To produce whisky you need three simple ingredients: water, yeast and barley (this can be mixed with rye or corn, I will talk about rye whisky soon) . The best type of barley is the one that produces the most sugar. There are five stages in the process: malting, mashing, fermentation, distillation and maturation. During malting, the barley is soaked for two to three days in warm water and then traditionally it is spread on the floor of a malting house (like at Laphroaig, although this is only a small part of the whole process, with the rest being done elsewhere with machinery). It is turned regularly to maintain a constant temperature. Nowadays this is mainly carried out in large rotating drums due to the larger scales of production. When the barley starts to sprout, the germination has to be stopped by drying it in a kiln. Traditionally they use peat, and the type of peat used and length of drying in the smoke will influence the flavour of the final spirit. You can really tell the difference between the Islay whiskies by their peat levels. I even drove past Laphroaig’s peat moss just to see what the field looks like. (It looks like a field.)

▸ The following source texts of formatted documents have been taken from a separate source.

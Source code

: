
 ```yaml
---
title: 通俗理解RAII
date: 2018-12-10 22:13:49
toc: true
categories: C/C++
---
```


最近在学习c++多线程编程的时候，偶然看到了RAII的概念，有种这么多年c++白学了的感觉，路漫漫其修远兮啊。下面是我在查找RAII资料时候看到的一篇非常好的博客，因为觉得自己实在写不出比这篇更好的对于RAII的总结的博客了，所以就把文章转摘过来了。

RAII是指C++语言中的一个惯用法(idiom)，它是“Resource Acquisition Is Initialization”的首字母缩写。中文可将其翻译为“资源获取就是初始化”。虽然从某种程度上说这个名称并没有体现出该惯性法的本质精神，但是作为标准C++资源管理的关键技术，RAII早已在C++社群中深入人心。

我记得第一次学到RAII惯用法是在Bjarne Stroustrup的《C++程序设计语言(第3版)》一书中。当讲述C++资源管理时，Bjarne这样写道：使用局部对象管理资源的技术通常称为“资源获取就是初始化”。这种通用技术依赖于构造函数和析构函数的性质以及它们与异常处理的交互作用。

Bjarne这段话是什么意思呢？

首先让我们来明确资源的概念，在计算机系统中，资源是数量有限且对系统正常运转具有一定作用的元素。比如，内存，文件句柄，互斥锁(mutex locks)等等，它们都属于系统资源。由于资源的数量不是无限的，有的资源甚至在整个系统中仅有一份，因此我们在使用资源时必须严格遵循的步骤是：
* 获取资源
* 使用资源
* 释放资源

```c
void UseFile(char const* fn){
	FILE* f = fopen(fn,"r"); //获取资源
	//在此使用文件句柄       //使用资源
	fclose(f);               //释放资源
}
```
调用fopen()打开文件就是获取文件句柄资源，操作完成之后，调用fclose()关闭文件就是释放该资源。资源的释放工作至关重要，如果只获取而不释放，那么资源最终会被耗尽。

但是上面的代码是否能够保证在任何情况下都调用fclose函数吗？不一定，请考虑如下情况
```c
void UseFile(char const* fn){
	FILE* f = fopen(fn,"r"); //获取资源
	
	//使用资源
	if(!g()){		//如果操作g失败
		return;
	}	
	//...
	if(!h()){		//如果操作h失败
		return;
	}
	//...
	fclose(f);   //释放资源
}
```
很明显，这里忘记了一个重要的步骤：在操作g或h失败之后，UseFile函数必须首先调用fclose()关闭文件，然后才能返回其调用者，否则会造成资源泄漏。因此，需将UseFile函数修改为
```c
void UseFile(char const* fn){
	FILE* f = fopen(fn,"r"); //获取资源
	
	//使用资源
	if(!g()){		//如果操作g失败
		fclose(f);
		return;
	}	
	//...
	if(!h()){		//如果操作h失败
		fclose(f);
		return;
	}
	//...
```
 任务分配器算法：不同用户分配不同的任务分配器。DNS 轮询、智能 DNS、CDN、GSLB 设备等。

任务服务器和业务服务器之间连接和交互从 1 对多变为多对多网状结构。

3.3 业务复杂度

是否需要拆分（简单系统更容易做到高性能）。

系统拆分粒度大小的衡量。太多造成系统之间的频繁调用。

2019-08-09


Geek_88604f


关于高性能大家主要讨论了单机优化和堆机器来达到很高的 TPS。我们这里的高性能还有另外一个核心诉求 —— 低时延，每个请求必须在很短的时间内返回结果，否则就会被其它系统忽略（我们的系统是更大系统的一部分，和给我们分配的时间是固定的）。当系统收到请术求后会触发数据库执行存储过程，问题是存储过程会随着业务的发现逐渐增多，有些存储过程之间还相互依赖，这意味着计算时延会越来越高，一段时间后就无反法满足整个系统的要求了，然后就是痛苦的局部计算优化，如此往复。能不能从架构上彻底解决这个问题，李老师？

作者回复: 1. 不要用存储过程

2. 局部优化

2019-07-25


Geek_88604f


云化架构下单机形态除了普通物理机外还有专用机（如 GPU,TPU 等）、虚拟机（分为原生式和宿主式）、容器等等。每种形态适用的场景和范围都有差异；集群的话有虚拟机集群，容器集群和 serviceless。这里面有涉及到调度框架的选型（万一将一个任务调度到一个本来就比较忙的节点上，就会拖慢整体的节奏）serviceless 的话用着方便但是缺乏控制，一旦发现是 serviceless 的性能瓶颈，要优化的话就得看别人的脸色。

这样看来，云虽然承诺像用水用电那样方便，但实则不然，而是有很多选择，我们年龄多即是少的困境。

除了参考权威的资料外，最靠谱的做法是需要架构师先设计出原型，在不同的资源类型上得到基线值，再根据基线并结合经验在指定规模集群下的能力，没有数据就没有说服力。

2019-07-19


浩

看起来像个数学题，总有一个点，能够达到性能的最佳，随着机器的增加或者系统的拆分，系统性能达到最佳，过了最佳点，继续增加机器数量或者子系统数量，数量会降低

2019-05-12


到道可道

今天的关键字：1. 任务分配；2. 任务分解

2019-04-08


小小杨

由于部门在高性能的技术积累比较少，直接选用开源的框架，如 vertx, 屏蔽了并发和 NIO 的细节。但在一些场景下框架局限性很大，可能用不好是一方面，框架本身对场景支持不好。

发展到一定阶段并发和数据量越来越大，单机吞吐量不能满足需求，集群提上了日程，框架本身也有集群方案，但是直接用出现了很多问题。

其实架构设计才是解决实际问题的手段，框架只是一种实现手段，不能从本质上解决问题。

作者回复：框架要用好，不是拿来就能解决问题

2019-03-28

The next stage is to add the ground-down malt (grist) to warm water. The water is normally from a pure, reliable, local source – this is why most distilleries around the world are next to a river or lake and why Scotland makes such great whisky. The character of the water can influence the final spirit as it may contain minerals from passing over or through granite, peat or other rock. The liquid combination of malt and water is called the ‘mash’. It is put into a large vessel called a mash tun and stirred for several hours. During this process, the sugars in the malt dissolve and these are drawn off through the bottom of the mash tun. The resulting liquid is horrible looking and has an apt name, ‘wort’. This process is normally carried out three times, with the water temperature being increased each time to extract the maximum amount of sugar. Only wort from the first two times is used. The third lot is put back into the next batch of new grist.
During distillation the wash goes into the larger wash still and is heated by gas or steam. The liquid vaporises and rises up the still until it reaches the neck, where it condenses. This liquid is called ‘low wine’ and is unusable as it is. The low wines are passed to the second smaller still, called the spirit still. In the spirit still, the alcohol produced is split into three batches. The stills are made from copper and are different shapes that will give different flavours and characteristics to the final spirit. Alcohols from the beginning of the distillation, ‘foreshots’, are very high in alcohol content. Alcohols from the end, ‘feints’, are weak but also sharp in taste. It is only the alcohol from the middle or ‘heart’ of the distillation that is used and this is removed by a still man and collected through the spirit safe. The decision of what represents the ‘middle cut’ isn’t scientific or achieved mechanically but rather relies on the experience and knowledge of the still man. The foreshots and feints are then mixed with the next batch of low wines and re-distilled. The heart is taken to be matured and will become whisky. This ‘heart’ has an alcoholic strength of 65–70% ABV. In Scotland the wash is distilled twice and in Ireland it is distilled three times (third time lucky?), although there are some exceptions in both countries.
The final stage is to put the spirits into oak casks and store them. The most common types of oak casks are those that have previously been used in the American bourbon and Spanish sherry industries. In Scotland the spirit must mature in casks for a minimum of three years before it is legally allowed to be called whisky. During maturation, the flavours of the spirit blend with natural compounds in the wood cask and this gives the whisky its own specific flavour and aroma. If the casks are stored next to the sea, on an island or in the middle of the Highlands then the air quality, temperature and humidity will be different and will influence the end product. During each year of maturation, the angel’s share is about 2%; this means some of it is lost through natural evaporation.
Unlike wine, whisky doesn’t mature after bottling. During bottling, the alcohol percentage can be reduced by adding water. The minimum percentage of alcohol for whisky is 40%. However, often whisky is not diluted when bottled and this is called cask-strength bottling. Generally, the casks are mixed before bottling, to get a more standardised product, just like great wines. When the whisky comes from just one cask, it is called ‘single cask’.